> [TASK OBJECTIVE] Every line of the entries below that includes "begin" belongs in the answer, copied as written.

(Saved entries)
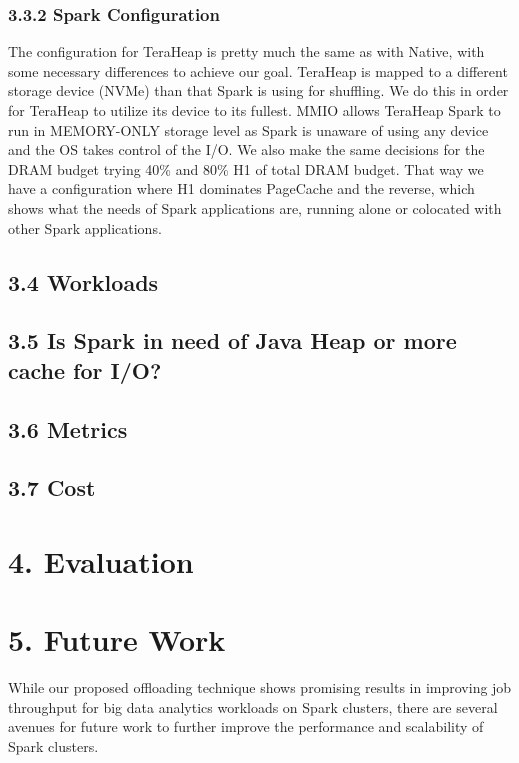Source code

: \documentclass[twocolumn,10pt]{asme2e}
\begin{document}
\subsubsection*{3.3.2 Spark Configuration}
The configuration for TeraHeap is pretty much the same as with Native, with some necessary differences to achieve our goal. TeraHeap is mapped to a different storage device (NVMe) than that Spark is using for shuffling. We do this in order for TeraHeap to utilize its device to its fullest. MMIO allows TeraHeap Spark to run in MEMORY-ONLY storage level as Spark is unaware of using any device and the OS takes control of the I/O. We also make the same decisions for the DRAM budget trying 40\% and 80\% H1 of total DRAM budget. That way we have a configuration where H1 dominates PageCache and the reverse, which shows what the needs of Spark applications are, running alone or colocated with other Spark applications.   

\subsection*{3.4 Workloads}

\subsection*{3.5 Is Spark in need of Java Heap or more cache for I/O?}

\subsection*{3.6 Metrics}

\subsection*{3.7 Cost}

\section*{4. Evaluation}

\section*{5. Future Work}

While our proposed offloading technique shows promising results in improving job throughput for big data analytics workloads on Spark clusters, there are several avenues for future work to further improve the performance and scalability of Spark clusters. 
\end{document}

* * *

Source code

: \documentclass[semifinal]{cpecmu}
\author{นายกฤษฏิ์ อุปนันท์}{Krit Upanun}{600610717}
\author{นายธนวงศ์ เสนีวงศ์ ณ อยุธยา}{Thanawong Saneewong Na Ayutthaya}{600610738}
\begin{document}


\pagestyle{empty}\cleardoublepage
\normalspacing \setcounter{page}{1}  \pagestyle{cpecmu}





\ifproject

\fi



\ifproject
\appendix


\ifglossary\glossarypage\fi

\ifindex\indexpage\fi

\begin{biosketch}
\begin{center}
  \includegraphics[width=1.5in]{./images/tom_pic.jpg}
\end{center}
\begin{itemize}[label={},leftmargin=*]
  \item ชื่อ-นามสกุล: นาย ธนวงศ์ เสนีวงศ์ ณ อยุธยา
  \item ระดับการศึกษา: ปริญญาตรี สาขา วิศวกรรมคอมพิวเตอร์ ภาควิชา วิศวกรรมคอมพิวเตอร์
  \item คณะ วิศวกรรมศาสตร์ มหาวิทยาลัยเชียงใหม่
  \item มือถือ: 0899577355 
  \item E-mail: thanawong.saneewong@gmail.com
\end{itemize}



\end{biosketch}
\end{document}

> [SOLUTION TO THIS TASK]
\begin{document}
\begin{document}
\begin{biosketch}
\begin{center}
\begin{itemize}[label={},leftmargin=*]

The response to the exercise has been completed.